Repeat all the lines below exactly, but omit the pictures.

# # # # #

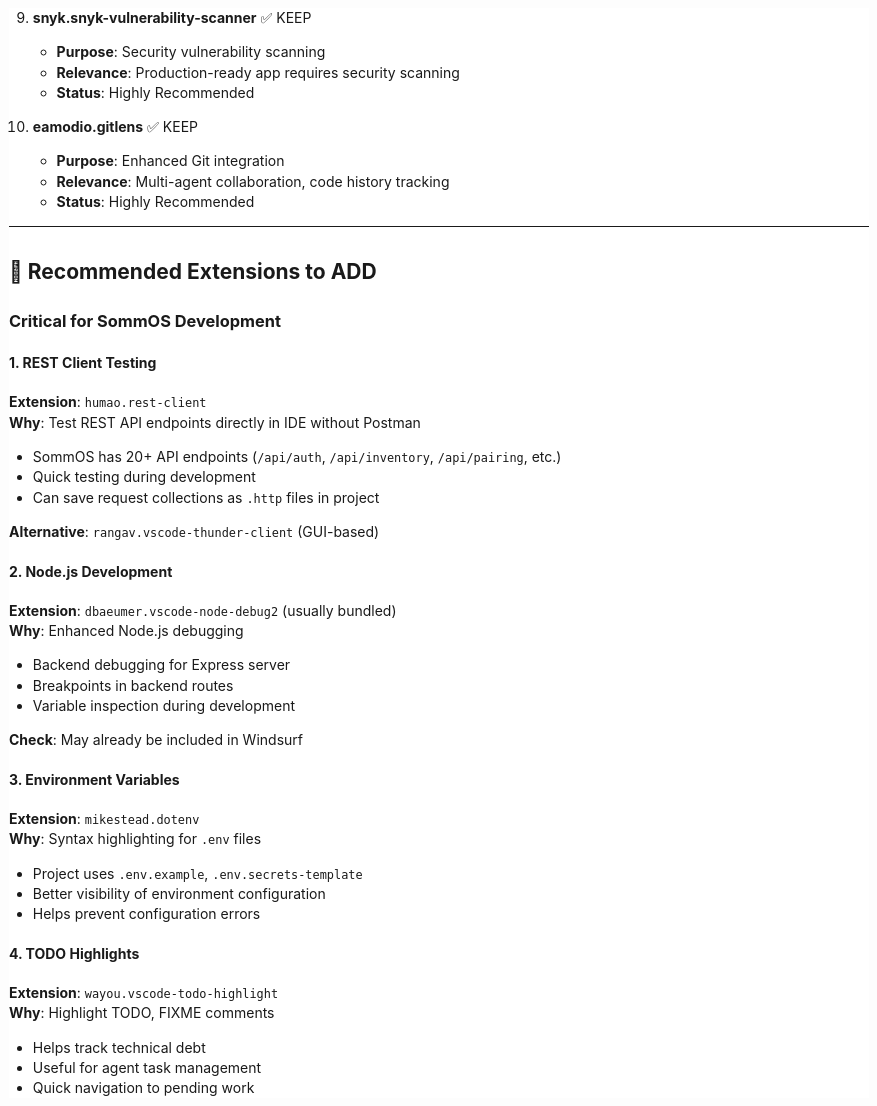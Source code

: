 9. **snyk.snyk-vulnerability-scanner** ✅ KEEP
   - **Purpose**: Security vulnerability scanning
   - **Relevance**: Production-ready app requires security scanning
   - **Status**: Highly Recommended

10. **eamodio.gitlens** ✅ KEEP
    - **Purpose**: Enhanced Git integration
    - **Relevance**: Multi-agent collaboration, code history tracking
    - **Status**: Highly Recommended

---

## 🎯 Recommended Extensions to ADD

### Critical for SommOS Development

#### 1. REST Client Testing

**Extension**: `humao.rest-client`  
**Why**: Test REST API endpoints directly in IDE without Postman

- SommOS has 20+ API endpoints (`/api/auth`, `/api/inventory`, `/api/pairing`, etc.)
- Quick testing during development
- Can save request collections as `.http` files in project

**Alternative**: `rangav.vscode-thunder-client` (GUI-based)

#### 2. Node.js Development

**Extension**: `dbaeumer.vscode-node-debug2` (usually bundled)  
**Why**: Enhanced Node.js debugging

- Backend debugging for Express server
- Breakpoints in backend routes
- Variable inspection during development

**Check**: May already be included in Windsurf

#### 3. Environment Variables

**Extension**: `mikestead.dotenv`  
**Why**: Syntax highlighting for `.env` files

- Project uses `.env.example`, `.env.secrets-template`
- Better visibility of environment configuration
- Helps prevent configuration errors

#### 4. TODO Highlights

**Extension**: `wayou.vscode-todo-highlight`  
**Why**: Highlight TODO, FIXME comments

- Helps track technical debt
- Useful for agent task management
- Quick navigation to pending work
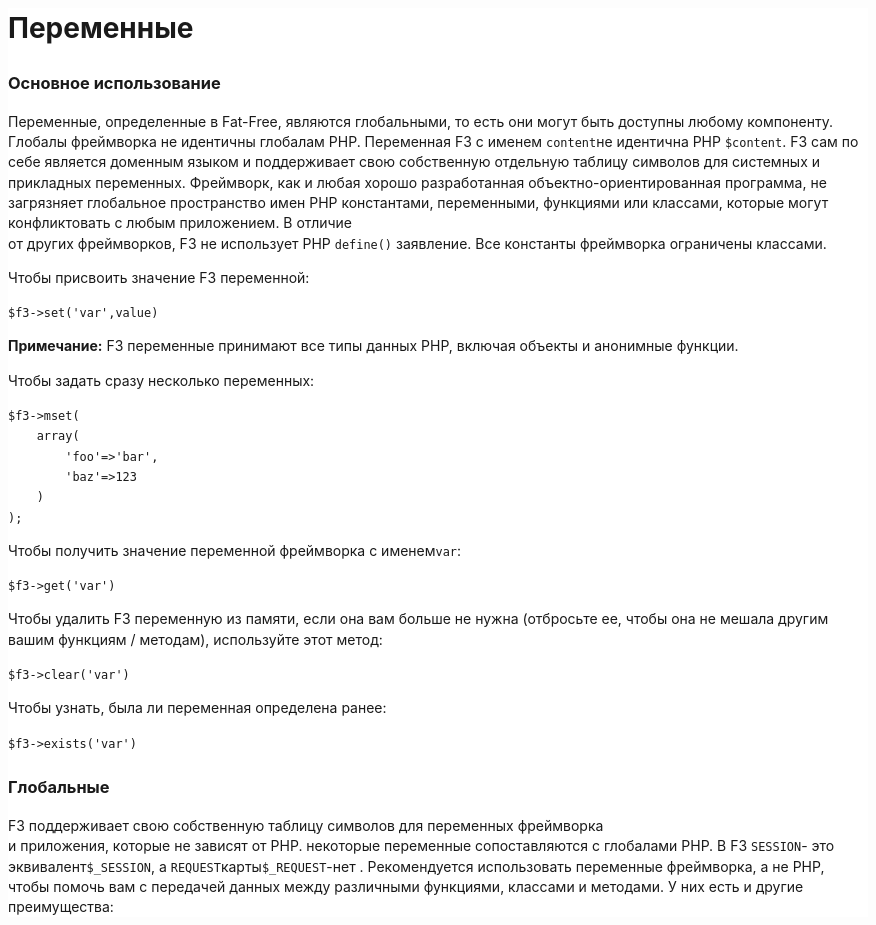 # Переменные



### Основное использование <a id="basic-use"></a>

Переменные, определенные в Fat-Free, являются глобальными, то есть они могут быть доступны любому компоненту. Глобалы фреймворка не идентичны глобалам PHP. Переменная F3 с именем `content`не идентична PHP `$content`. F3 сам по себе является доменным языком и поддерживает свою собственную отдельную таблицу символов для системных и прикладных переменных. Фреймворк, как и любая хорошо разработанная объектно-ориентированная программа, не загрязняет глобальное пространство имен PHP константами, переменными, функциями или классами, которые могут конфликтовать с любым приложением. В отличие   
от других фреймворков, F3 не использует PHP `define()` заявление. Все константы фреймворка ограничены классами.

Чтобы присвоить значение F3 переменной:

```text
$f3->set('var',value)
```

**Примечание:** F3 переменные принимают все типы данных PHP, включая объекты и анонимные функции.

Чтобы задать сразу несколько переменных:

```text
$f3->mset(
    array(
        'foo'=>'bar',
        'baz'=>123
    )
);
```

Чтобы получить значение переменной фреймворка с именем`var`:

```text
$f3->get('var')
```

Чтобы удалить F3 переменную из памяти, если она вам больше не нужна \(отбросьте ее, чтобы она не мешала другим вашим функциям / методам\), используйте этот метод:

```text
$f3->clear('var')
```

Чтобы узнать, была ли переменная определена ранее:

```text
$f3->exists('var')
```

### Глобальные <a id="globals"></a>

F3 поддерживает свою собственную таблицу символов для переменных фреймворка   
и приложения, которые не зависят от PHP. некоторые переменные сопоставляются с глобалами PHP. В F3 `SESSION`- это эквивалент`$_SESSION`, а `REQUEST`карты`$_REQUEST`-нет . Рекомендуется использовать переменные фреймворка, а не PHP, чтобы помочь вам с передачей данных между различными функциями, классами и методами. У них есть и другие преимущества:
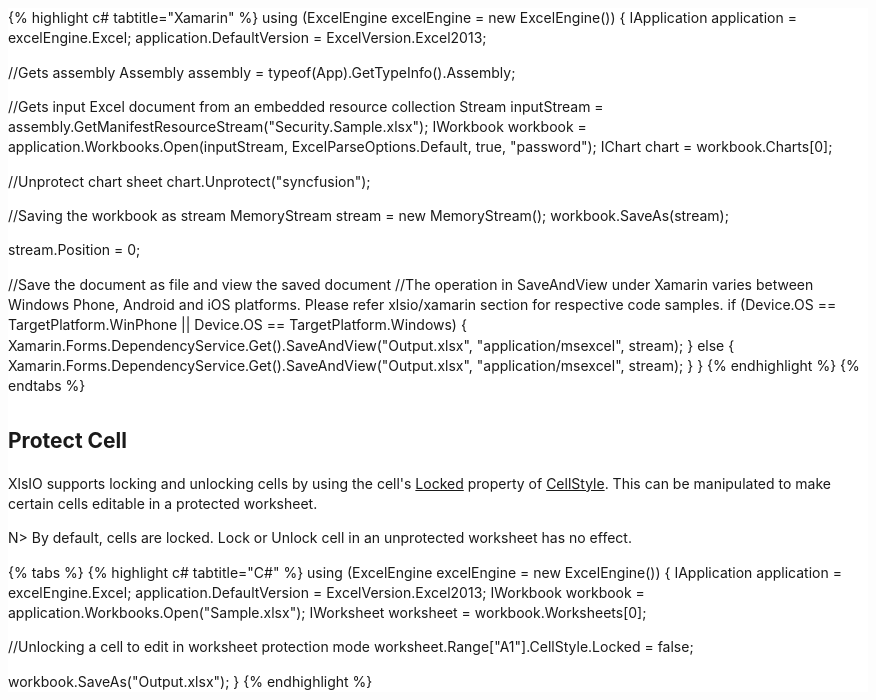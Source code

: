 {% highlight c# tabtitle="Xamarin" %}
using (ExcelEngine excelEngine = new ExcelEngine())
{
  IApplication application = excelEngine.Excel;
  application.DefaultVersion = ExcelVersion.Excel2013;

  //Gets assembly
  Assembly assembly = typeof(App).GetTypeInfo().Assembly;

  //Gets input Excel document from an embedded resource collection
  Stream inputStream = assembly.GetManifestResourceStream("Security.Sample.xlsx");
  IWorkbook workbook = application.Workbooks.Open(inputStream, ExcelParseOptions.Default, true, "password");
  IChart chart = workbook.Charts[0];

  //Unprotect chart sheet
  chart.Unprotect("syncfusion");

  //Saving the workbook as stream
  MemoryStream stream = new MemoryStream();
  workbook.SaveAs(stream);

  stream.Position = 0;

  //Save the document as file and view the saved document
  //The operation in SaveAndView under Xamarin varies between Windows Phone, Android and iOS platforms. Please refer xlsio/xamarin section for respective code samples.
  if (Device.OS == TargetPlatform.WinPhone || Device.OS == TargetPlatform.Windows)
  {
    Xamarin.Forms.DependencyService.Get<ISaveWindowsPhone>().SaveAndView("Output.xlsx", "application/msexcel", stream);
  }
  else
  {
    Xamarin.Forms.DependencyService.Get<ISave>().SaveAndView("Output.xlsx", "application/msexcel", stream);
  }
}
{% endhighlight %}
{% endtabs %}

## Protect Cell

XlsIO supports locking and unlocking cells by using the cell's [Locked](https://help.syncfusion.com/cr/file-formats/Syncfusion.XlsIO.IExtendedFormat.html#Syncfusion_XlsIO_IExtendedFormat_Locked) property of [CellStyle](https://help.syncfusion.com/cr/file-formats/Syncfusion.XlsIO.IRange.html#Syncfusion_XlsIO_IRange_CellStyle). This can be manipulated to make certain cells editable in a protected worksheet. 

N> By default, cells are locked. Lock or Unlock cell in an unprotected worksheet has no effect. 

{% tabs %}
{% highlight c# tabtitle="C#" %}
using (ExcelEngine excelEngine = new ExcelEngine())
{
  IApplication application = excelEngine.Excel;
  application.DefaultVersion = ExcelVersion.Excel2013;
  IWorkbook workbook = application.Workbooks.Open("Sample.xlsx");
  IWorksheet worksheet = workbook.Worksheets[0];

  //Unlocking a cell to edit in worksheet protection mode
  worksheet.Range["A1"].CellStyle.Locked = false;

  workbook.SaveAs("Output.xlsx");
}
{% endhighlight %}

# # # # #

• [YOUR SOLUTION]
Source code

: 9. **snyk.snyk-vulnerability-scanner** ✅ KEEP
   - **Purpose**: Security vulnerability scanning
   - **Relevance**: Production-ready app requires security scanning
   - **Status**: Highly Recommended

10. **eamodio.gitlens** ✅ KEEP
    - **Purpose**: Enhanced Git integration
    - **Relevance**: Multi-agent collaboration, code history tracking
    - **Status**: Highly Recommended

---

## 🎯 Recommended Extensions to ADD

### Critical for SommOS Development

#### 1. REST Client Testing

**Extension**: `humao.rest-client`  
**Why**: Test REST API endpoints directly in IDE without Postman

- SommOS has 20+ API endpoints (`/api/auth`, `/api/inventory`, `/api/pairing`, etc.)
- Quick testing during development
- Can save request collections as `.http` files in project

**Alternative**: `rangav.vscode-thunder-client` (GUI-based)

#### 2. Node.js Development

**Extension**: `dbaeumer.vscode-node-debug2` (usually bundled)  
**Why**: Enhanced Node.js debugging

- Backend debugging for Express server
- Breakpoints in backend routes
- Variable inspection during development

**Check**: May already be included in Windsurf

#### 3. Environment Variables

**Extension**: `mikestead.dotenv`  
**Why**: Syntax highlighting for `.env` files

- Project uses `.env.example`, `.env.secrets-template`
- Better visibility of environment configuration
- Helps prevent configuration errors

#### 4. TODO Highlights

**Extension**: `wayou.vscode-todo-highlight`  
**Why**: Highlight TODO, FIXME comments

- Helps track technical debt
- Useful for agent task management
- Quick navigation to pending work
 # Переменные



### Основное использование <a id="basic-use"></a>

Переменные, определенные в Fat-Free, являются глобальными, то есть они могут быть доступны любому компоненту. Глобалы фреймворка не идентичны глобалам PHP. Переменная F3 с именем `content`не идентична PHP `$content`. F3 сам по себе является доменным языком и поддерживает свою собственную отдельную таблицу символов для системных и прикладных переменных. Фреймворк, как и любая хорошо разработанная объектно-ориентированная программа, не загрязняет глобальное пространство имен PHP константами, переменными, функциями или классами, которые могут конфликтовать с любым приложением. В отличие   
от других фреймворков, F3 не использует PHP `define()` заявление. Все константы фреймворка ограничены классами.

Чтобы присвоить значение F3 переменной:

```text
$f3->set('var',value)
```

**Примечание:** F3 переменные принимают все типы данных PHP, включая объекты и анонимные функции.

Чтобы задать сразу несколько переменных:

```text
$f3->mset(
    array(
        'foo'=>'bar',
        'baz'=>123
    )
);
```

Чтобы получить значение переменной фреймворка с именем`var`:

```text
$f3->get('var')
```

Чтобы удалить F3 переменную из памяти, если она вам больше не нужна \(отбросьте ее, чтобы она не мешала другим вашим функциям / методам\), используйте этот метод:

```text
$f3->clear('var')
```

Чтобы узнать, была ли переменная определена ранее:

```text
$f3->exists('var')
```

### Глобальные <a id="globals"></a>

F3 поддерживает свою собственную таблицу символов для переменных фреймворка   
и приложения, которые не зависят от PHP. некоторые переменные сопоставляются с глобалами PHP. В F3 `SESSION`- это эквивалент`$_SESSION`, а `REQUEST`карты`$_REQUEST`-нет . Рекомендуется использовать переменные фреймворка, а не PHP, чтобы помочь вам с передачей данных между различными функциями, классами и методами. У них есть и другие преимущества:
Source code

: {% highlight c# tabtitle="Xamarin" %}
using (ExcelEngine excelEngine = new ExcelEngine())
{
  IApplication application = excelEngine.Excel;
  application.DefaultVersion = ExcelVersion.Excel2013;

  //Gets assembly
  Assembly assembly = typeof(App).GetTypeInfo().Assembly;

  //Gets input Excel document from an embedded resource collection
  Stream inputStream = assembly.GetManifestResourceStream("Security.Sample.xlsx");
  IWorkbook workbook = application.Workbooks.Open(inputStream, ExcelParseOptions.Default, true, "password");
  IChart chart = workbook.Charts[0];

  //Unprotect chart sheet
  chart.Unprotect("syncfusion");

  //Saving the workbook as stream
  MemoryStream stream = new MemoryStream();
  workbook.SaveAs(stream);

  stream.Position = 0;

  //Save the document as file and view the saved document
  //The operation in SaveAndView under Xamarin varies between Windows Phone, Android and iOS platforms. Please refer xlsio/xamarin section for respective code samples.
  if (Device.OS == TargetPlatform.WinPhone || Device.OS == TargetPlatform.Windows)
  {
    Xamarin.Forms.DependencyService.Get<ISaveWindowsPhone>().SaveAndView("Output.xlsx", "application/msexcel", stream);
  }
  else
  {
    Xamarin.Forms.DependencyService.Get<ISave>().SaveAndView("Output.xlsx", "application/msexcel", stream);
  }
}
{% endhighlight %}
{% endtabs %}

## Protect Cell

XlsIO supports locking and unlocking cells by using the cell's [Locked](https://help.syncfusion.com/cr/file-formats/Syncfusion.XlsIO.IExtendedFormat.html#Syncfusion_XlsIO_IExtendedFormat_Locked) property of [CellStyle](https://help.syncfusion.com/cr/file-formats/Syncfusion.XlsIO.IRange.html#Syncfusion_XlsIO_IRange_CellStyle). This can be manipulated to make certain cells editable in a protected worksheet. 

N> By default, cells are locked. Lock or Unlock cell in an unprotected worksheet has no effect. 

{% tabs %}
{% highlight c# tabtitle="C#" %}
using (ExcelEngine excelEngine = new ExcelEngine())
{
  IApplication application = excelEngine.Excel;
  application.DefaultVersion = ExcelVersion.Excel2013;
  IWorkbook workbook = application.Workbooks.Open("Sample.xlsx");
  IWorksheet worksheet = workbook.Worksheets[0];

  //Unlocking a cell to edit in worksheet protection mode
  worksheet.Range["A1"].CellStyle.Locked = false;

  workbook.SaveAs("Output.xlsx");
}
{% endhighlight %}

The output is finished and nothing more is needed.